* **TASK INSTRUCTIONS**
From the entries below, retype only the lines from the one with "is a dictionary" through the one with "role or personality.", exactly as written.

* **DATA RECORDS**
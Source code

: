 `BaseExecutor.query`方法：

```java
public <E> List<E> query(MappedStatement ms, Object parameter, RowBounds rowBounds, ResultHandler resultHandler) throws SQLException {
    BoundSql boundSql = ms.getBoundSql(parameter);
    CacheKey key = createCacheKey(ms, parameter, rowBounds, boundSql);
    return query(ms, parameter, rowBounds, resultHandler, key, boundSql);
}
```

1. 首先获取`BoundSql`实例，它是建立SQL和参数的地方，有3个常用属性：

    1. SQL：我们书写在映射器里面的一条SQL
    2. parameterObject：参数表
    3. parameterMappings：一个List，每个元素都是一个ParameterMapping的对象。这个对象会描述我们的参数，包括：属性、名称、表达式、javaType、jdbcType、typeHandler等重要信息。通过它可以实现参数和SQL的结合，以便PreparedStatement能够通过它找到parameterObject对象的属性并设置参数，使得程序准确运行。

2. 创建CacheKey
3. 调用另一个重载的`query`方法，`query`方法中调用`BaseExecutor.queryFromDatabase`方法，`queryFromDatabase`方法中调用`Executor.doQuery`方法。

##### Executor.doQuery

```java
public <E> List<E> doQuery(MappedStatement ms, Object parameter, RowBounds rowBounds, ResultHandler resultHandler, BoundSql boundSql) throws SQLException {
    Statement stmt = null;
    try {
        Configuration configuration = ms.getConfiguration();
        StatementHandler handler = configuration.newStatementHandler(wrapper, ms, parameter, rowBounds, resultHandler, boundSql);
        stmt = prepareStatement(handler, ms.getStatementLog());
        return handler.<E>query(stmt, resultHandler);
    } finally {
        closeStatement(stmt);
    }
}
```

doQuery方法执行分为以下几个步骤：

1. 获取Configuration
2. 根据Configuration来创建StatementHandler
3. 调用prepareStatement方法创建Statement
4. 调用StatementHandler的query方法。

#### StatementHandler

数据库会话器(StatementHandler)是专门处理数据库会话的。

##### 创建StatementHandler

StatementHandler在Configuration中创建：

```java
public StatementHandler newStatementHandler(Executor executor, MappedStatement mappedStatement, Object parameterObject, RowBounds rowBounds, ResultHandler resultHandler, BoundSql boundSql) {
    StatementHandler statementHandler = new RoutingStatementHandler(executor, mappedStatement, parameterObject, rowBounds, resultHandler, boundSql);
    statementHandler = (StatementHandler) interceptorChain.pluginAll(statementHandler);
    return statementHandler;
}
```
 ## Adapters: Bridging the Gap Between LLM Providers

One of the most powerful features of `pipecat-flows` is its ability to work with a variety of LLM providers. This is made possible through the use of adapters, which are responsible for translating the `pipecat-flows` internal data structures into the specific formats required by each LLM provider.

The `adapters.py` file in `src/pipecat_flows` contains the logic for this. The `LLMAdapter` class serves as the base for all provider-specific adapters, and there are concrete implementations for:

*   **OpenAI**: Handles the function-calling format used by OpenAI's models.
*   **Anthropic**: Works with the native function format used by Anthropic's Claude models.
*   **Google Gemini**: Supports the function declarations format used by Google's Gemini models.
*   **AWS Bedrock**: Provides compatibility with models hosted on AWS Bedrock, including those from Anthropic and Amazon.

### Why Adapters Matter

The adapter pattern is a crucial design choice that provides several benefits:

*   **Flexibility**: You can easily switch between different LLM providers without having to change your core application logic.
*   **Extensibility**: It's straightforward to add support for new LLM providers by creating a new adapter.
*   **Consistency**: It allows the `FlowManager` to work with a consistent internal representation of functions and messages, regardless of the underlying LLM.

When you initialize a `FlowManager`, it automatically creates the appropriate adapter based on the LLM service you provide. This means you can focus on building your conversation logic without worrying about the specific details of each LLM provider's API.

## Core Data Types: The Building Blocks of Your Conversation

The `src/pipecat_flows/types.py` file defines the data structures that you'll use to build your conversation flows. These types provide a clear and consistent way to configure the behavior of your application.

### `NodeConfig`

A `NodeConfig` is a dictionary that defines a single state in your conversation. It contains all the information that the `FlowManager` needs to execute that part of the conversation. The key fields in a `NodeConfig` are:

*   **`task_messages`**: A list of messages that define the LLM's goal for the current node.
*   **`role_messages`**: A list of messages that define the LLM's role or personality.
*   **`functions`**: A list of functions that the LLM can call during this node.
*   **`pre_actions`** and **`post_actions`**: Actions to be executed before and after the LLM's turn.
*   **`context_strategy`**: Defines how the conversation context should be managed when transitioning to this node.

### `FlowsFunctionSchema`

* **EXERCISE SOLUTION**
A `NodeConfig` is a dictionary that defines a single state in your conversation. It contains all the information that the `FlowManager` needs to execute that part of the conversation. The key fields in a `NodeConfig` are:

*   **`task_messages`**: A list of messages that define the LLM's goal for the current node.
*   **`role_messages`**: A list of messages that define the LLM's role or personality.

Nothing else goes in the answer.